43.Obietnica

146 17 3
                                    

Następnego dnia rano siedziałam na łóżku w skrzydle szpitalnym. Obudziłam się godzinę temu z utraty przytomności. Prawie na całym ciele miałam bandaże przez dużą ilość ran. Na łóżku obok mnie leżał jeszcze nieprzytomny Levi. Siedząc tam, patrzyłam w okno na lśniące promienie słoneczne i modliłam się o to by się jeszcze kiedyś obudził. Jednak co jakiś czas spoglądałam na drzwi z nadzieją, że się otworzą. Pierwszy raz w moim życiu chciałam by DiDi wparowała przez te drzwi i zaczęła zasypywać mnie pytaniami. Chyba muszę się przyzwyczaić, że nigdy już tak nie będzie. W końcu wstałam z łóżka i podeszłam do Leviego. Usiadłam na jego łóżku i położyłam rękę na jego dłoni po czym pocałowałam go delikatnie w czoło. Nagle drzwi do pokoju się otworzyły. Stanęłam szybko na nogi i spojrzałam w ich stronę. Nie mogłam uwierzyć własnym oczom. Do pokoju weszła...DiDi! Miała nienaturalnie smutną minę i schowaną jedną rękę za plecami.

- Dowiedziałam się, że zostałaś ranna, więc postanowiłam cię odwiedzić...Jednak nie tylko z tego powodu tu przyszłam.

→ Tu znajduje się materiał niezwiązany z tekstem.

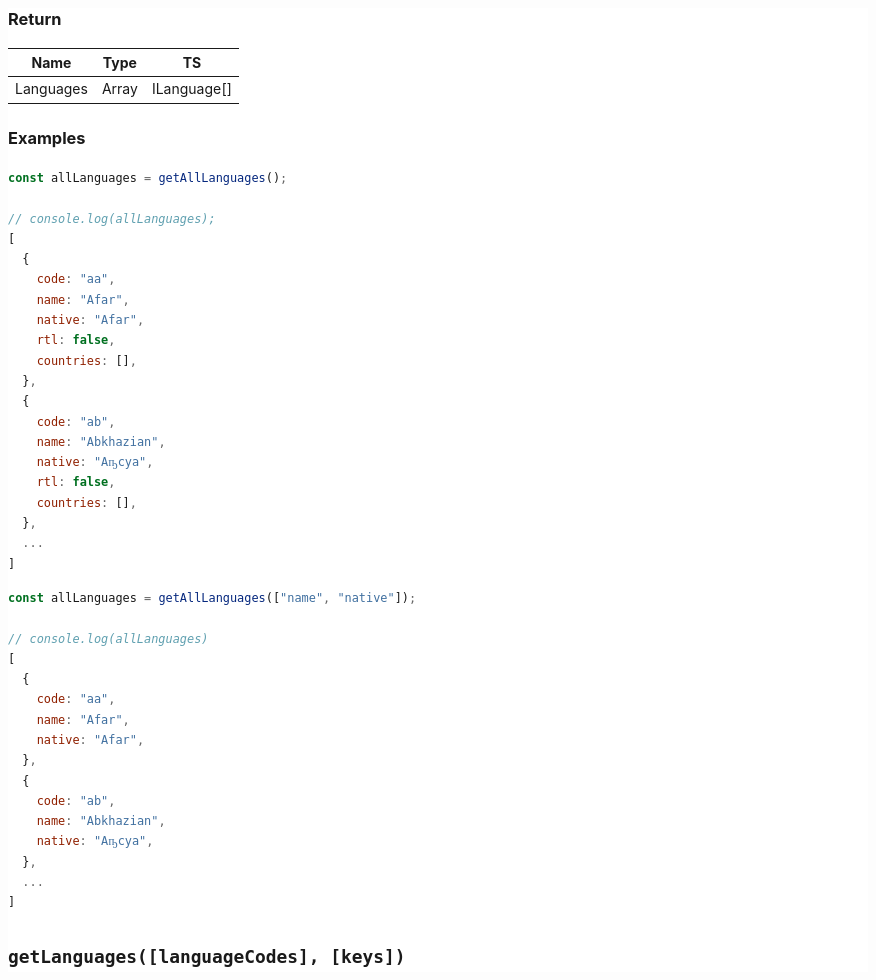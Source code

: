 ### Return

| Name      | Type  | TS          |
| --------- | ----- | ----------- |
| Languages | Array | ILanguage[] |

### Examples

```js
const allLanguages = getAllLanguages();

// console.log(allLanguages);
[
  {
    code: "aa",
    name: "Afar",
    native: "Afar",
    rtl: false,
    countries: [],
  },
  {
    code: "ab",
    name: "Abkhazian",
    native: "Аҧсуа",
    rtl: false,
    countries: [],
  },
  ...
]
```

```js
const allLanguages = getAllLanguages(["name", "native"]);

// console.log(allLanguages)
[
  {
    code: "aa",
    name: "Afar",
    native: "Afar",
  },
  {
    code: "ab",
    name: "Abkhazian",
    native: "Аҧсуа",
  },
  ...
]
```

## `getLanguages([languageCodes], [keys])`
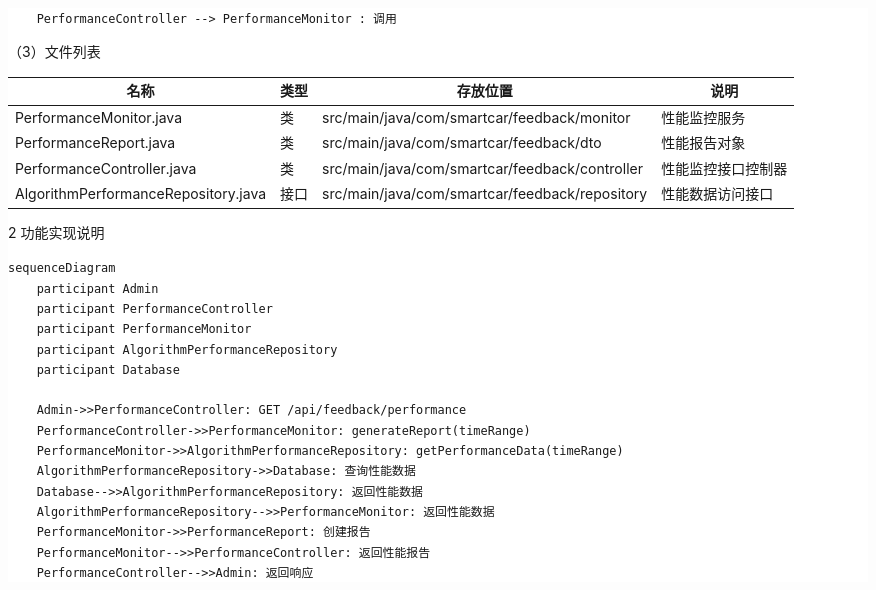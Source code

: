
 ```mermaid
    PerformanceController --> PerformanceMonitor : 调用
```

（3）文件列表

|名称|类型|存放位置|说明|
|---|---|-------|---|
|PerformanceMonitor.java|类|src/main/java/com/smartcar/feedback/monitor|性能监控服务|
|PerformanceReport.java|类|src/main/java/com/smartcar/feedback/dto|性能报告对象|
|PerformanceController.java|类|src/main/java/com/smartcar/feedback/controller|性能监控接口控制器|
|AlgorithmPerformanceRepository.java|接口|src/main/java/com/smartcar/feedback/repository|性能数据访问接口|

2 功能实现说明

```mermaid
sequenceDiagram
    participant Admin
    participant PerformanceController
    participant PerformanceMonitor
    participant AlgorithmPerformanceRepository
    participant Database
    
    Admin->>PerformanceController: GET /api/feedback/performance
    PerformanceController->>PerformanceMonitor: generateReport(timeRange)
    PerformanceMonitor->>AlgorithmPerformanceRepository: getPerformanceData(timeRange)
    AlgorithmPerformanceRepository->>Database: 查询性能数据
    Database-->>AlgorithmPerformanceRepository: 返回性能数据
    AlgorithmPerformanceRepository-->>PerformanceMonitor: 返回性能数据
    PerformanceMonitor->>PerformanceReport: 创建报告
    PerformanceMonitor-->>PerformanceController: 返回性能报告
    PerformanceController-->>Admin: 返回响应
```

Wyciągnęła rękę zza pleców po czym zobaczyłam, że trzyma w niej kolorowy notatnik. Skądś go znałam tylko nie pamiętam skąd.

- W dzieciństwie razem z Silver robiłyśmy we trzy wszystko w tym notatniku. Spójrz.

Mówiąc to podała mi go. Wzięłam go do ręki i otworzyłam. Na pierwszej stronie widać było nasze dziecinne podpisy. Na każdej następnej stronie albo był rysunek, albo wiersz lub oba naraz. Podczas oglądania tego notatnika przypomniały mi się najlepsze momenty z naszego dzieciństwa.

- Znalazłam go u mnie w domu po tym jak od ciebie uciekłam. Przejrzałam go całego i uświadomiłam sobie, że ty naprawdę nie mogłabyś tego zrobić Silver bez powodu.

Po kilku minutowej ciszy z oczu DiDi zaczęły lecieć łzy. Ja również zaczęłam płakać. W końcu przytuliłyśmy się i jednocześnie przez łzy powiedziałyśmy:

- Przepraszam!

Stałyśmy tak przez kilka minut. Następnie rozłączyłyśmy się i przestałyśmy płakać. Nagle DiDi zauważyła nieprzytomnego Leviego.

- O rany! Nie zauważyłam go! Czy on to wszystko widział?

Byłam tym zirytowana, ale z powodu wcześniejszego płaczu wytłumaczyłam jej to na spokojnie.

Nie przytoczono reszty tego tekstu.